Required work - Wherever a line of the records contains "Internet", copy that line.

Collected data
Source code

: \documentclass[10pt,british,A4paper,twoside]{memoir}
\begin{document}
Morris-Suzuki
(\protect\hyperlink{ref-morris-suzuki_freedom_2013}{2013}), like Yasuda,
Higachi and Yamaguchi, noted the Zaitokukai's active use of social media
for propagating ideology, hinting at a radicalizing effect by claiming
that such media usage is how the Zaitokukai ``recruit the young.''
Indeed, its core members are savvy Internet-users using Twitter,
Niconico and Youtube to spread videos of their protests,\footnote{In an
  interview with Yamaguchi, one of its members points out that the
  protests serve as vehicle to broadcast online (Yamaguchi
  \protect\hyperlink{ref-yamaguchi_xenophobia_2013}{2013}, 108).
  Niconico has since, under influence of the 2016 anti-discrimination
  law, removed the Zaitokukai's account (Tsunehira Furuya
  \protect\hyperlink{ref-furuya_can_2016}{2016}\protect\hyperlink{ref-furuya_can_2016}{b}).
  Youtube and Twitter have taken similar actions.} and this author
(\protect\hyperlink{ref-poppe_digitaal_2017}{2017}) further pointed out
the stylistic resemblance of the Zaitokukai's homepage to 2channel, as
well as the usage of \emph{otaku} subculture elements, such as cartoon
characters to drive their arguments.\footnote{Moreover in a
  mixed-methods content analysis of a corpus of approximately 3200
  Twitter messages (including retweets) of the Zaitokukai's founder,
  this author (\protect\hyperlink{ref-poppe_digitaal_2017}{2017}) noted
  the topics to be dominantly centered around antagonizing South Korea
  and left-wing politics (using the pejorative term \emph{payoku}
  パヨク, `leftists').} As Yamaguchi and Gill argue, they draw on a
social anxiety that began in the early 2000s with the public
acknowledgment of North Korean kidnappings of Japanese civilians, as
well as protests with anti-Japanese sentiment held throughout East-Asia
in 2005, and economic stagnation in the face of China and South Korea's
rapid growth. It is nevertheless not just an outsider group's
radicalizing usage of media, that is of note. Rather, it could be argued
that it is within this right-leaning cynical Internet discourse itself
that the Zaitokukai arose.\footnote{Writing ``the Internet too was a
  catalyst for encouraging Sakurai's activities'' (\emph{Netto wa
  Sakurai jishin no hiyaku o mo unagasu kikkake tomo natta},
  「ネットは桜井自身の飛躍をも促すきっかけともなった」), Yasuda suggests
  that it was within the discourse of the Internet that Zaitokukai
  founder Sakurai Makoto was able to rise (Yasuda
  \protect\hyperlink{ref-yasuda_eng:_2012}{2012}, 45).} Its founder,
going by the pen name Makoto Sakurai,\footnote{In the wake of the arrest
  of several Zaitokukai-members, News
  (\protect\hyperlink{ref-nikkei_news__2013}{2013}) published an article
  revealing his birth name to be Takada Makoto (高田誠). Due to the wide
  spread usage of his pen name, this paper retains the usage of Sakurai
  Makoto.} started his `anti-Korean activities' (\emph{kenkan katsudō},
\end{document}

Written answer -
Indeed, its core members are savvy Internet-users using Twitter,
that it is within this right-leaning cynical Internet discourse itself
that the Zaitokukai arose.\footnote{Writing ``the Internet too was a
  that it was within the discourse of the Internet that Zaitokukai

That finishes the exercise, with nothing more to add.